◆ Material provided:

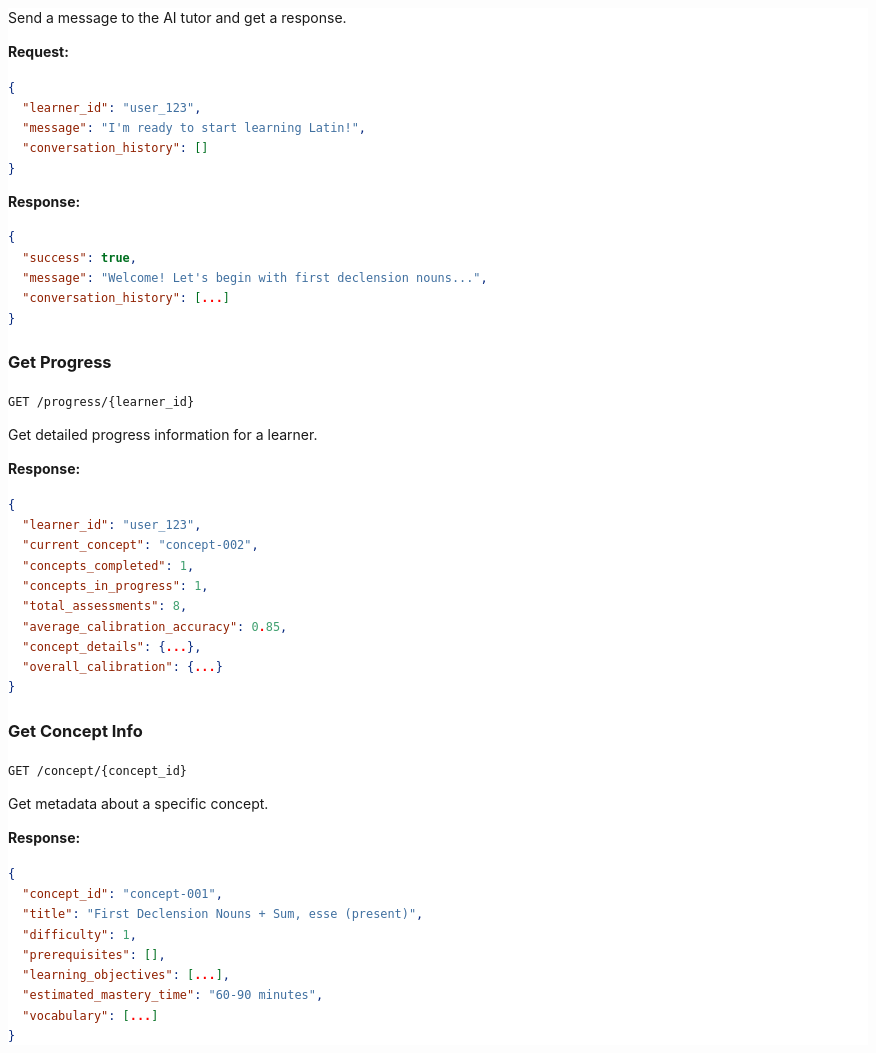 Send a message to the AI tutor and get a response.

**Request:**
```json
{
  "learner_id": "user_123",
  "message": "I'm ready to start learning Latin!",
  "conversation_history": []
}
```

**Response:**
```json
{
  "success": true,
  "message": "Welcome! Let's begin with first declension nouns...",
  "conversation_history": [...]
}
```

### Get Progress

```
GET /progress/{learner_id}
```

Get detailed progress information for a learner.

**Response:**
```json
{
  "learner_id": "user_123",
  "current_concept": "concept-002",
  "concepts_completed": 1,
  "concepts_in_progress": 1,
  "total_assessments": 8,
  "average_calibration_accuracy": 0.85,
  "concept_details": {...},
  "overall_calibration": {...}
}
```

### Get Concept Info

```
GET /concept/{concept_id}
```

Get metadata about a specific concept.

**Response:**
```json
{
  "concept_id": "concept-001",
  "title": "First Declension Nouns + Sum, esse (present)",
  "difficulty": 1,
  "prerequisites": [],
  "learning_objectives": [...],
  "estimated_mastery_time": "60-90 minutes",
  "vocabulary": [...]
}
```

◆ Problem to solve:
Keep the pictures out and write out the records exactly.

◆ Completed task:
 Send a message to the AI tutor and get a response.

**Request:**
```json
{
  "learner_id": "user_123",
  "message": "I'm ready to start learning Latin!",
  "conversation_history": []
}
```

**Response:**
```json
{
  "success": true,
  "message": "Welcome! Let's begin with first declension nouns...",
  "conversation_history": [...]
}
```

### Get Progress

```
GET /progress/{learner_id}
```

Get detailed progress information for a learner.

**Response:**
```json
{
  "learner_id": "user_123",
  "current_concept": "concept-002",
  "concepts_completed": 1,
  "concepts_in_progress": 1,
  "total_assessments": 8,
  "average_calibration_accuracy": 0.85,
  "concept_details": {...},
  "overall_calibration": {...}
}
```

### Get Concept Info

```
GET /concept/{concept_id}
```

Get metadata about a specific concept.

**Response:**
```json
{
  "concept_id": "concept-001",
  "title": "First Declension Nouns + Sum, esse (present)",
  "difficulty": 1,
  "prerequisites": [],
  "learning_objectives": [...],
  "estimated_mastery_time": "60-90 minutes",
  "vocabulary": [...]
}
```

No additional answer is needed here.